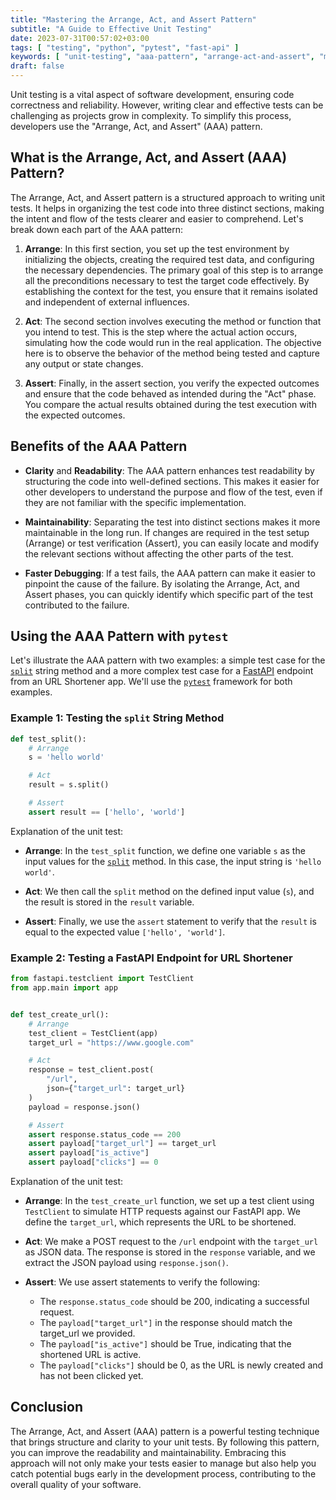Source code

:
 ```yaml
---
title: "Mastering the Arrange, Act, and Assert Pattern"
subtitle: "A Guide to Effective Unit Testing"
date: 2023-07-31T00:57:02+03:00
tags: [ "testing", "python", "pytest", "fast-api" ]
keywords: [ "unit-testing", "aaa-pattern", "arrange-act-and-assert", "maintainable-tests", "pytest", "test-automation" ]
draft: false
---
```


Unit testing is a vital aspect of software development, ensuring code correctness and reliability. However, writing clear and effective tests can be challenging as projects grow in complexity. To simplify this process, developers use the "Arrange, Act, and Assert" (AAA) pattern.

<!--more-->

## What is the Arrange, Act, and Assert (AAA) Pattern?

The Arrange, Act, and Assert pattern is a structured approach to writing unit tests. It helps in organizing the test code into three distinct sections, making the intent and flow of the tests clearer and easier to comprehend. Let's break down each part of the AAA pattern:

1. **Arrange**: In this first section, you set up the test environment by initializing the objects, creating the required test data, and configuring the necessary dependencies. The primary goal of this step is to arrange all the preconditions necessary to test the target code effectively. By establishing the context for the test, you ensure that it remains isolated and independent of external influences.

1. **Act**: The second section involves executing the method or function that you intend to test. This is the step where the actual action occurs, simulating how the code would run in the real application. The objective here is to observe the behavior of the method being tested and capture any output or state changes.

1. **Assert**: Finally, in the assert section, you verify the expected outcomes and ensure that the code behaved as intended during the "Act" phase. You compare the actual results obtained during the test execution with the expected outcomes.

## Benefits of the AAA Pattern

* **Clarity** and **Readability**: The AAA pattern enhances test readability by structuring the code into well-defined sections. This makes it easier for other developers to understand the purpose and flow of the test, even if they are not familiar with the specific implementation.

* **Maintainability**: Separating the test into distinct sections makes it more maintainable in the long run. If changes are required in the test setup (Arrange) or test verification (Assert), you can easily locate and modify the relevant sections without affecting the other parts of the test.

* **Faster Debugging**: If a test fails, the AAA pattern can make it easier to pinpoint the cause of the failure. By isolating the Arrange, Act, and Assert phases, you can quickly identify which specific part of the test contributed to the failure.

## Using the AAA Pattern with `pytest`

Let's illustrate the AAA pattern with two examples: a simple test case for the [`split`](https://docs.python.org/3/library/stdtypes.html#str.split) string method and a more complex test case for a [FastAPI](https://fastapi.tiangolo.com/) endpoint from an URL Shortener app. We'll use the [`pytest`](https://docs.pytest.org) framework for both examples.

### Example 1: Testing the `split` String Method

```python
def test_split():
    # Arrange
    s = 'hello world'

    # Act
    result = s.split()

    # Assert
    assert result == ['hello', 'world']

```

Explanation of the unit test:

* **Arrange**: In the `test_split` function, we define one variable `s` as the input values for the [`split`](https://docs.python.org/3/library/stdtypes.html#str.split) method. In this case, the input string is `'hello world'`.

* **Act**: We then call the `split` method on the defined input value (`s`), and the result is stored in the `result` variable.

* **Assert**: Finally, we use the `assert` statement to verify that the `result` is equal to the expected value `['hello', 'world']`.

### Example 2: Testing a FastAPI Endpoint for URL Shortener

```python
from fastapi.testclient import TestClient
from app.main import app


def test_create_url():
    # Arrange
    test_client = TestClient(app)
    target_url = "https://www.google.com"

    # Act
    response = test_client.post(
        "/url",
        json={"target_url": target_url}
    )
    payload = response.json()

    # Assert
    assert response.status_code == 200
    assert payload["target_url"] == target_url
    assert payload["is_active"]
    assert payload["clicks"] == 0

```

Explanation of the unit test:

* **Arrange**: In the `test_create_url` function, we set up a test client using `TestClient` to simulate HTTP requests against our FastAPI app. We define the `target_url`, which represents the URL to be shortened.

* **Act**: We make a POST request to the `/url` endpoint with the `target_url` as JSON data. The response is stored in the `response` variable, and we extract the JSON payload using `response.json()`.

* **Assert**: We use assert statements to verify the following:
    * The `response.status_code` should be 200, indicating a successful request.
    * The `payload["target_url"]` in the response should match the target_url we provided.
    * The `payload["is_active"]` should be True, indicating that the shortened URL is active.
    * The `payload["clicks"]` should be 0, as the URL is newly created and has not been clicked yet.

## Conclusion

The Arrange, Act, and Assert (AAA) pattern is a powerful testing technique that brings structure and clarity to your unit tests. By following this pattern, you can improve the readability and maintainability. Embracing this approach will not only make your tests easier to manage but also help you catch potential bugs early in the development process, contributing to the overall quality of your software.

...

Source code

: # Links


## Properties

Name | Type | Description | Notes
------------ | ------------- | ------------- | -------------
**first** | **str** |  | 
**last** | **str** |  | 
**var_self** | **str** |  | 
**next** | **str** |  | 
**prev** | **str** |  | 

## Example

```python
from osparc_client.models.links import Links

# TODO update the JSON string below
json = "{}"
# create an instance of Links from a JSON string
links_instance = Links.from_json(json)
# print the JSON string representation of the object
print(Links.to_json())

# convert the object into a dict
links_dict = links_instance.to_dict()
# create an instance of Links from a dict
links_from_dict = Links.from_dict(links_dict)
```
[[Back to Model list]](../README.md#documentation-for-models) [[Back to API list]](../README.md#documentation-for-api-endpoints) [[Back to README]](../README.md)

▶ _ACTION ITEM_
From the entries above, extract only the lines running from the one containing "target_url we provided." through the one containing "The Arrange, Act, and Assert (AAA) pattern is", inclusive.

▶ _RESPONSE BOX_
    * The `payload["target_url"]` in the response should match the target_url we provided.
    * The `payload["is_active"]` should be True, indicating that the shortened URL is active.
    * The `payload["clicks"]` should be 0, as the URL is newly created and has not been clicked yet.

## Conclusion

The Arrange, Act, and Assert (AAA) pattern is a powerful testing technique that brings structure and clarity to your unit tests. By following this pattern, you can improve the readability and maintainability. Embracing this approach will not only make your tests easier to manage but also help you catch potential bugs early in the development process, contributing to the overall quality of your software.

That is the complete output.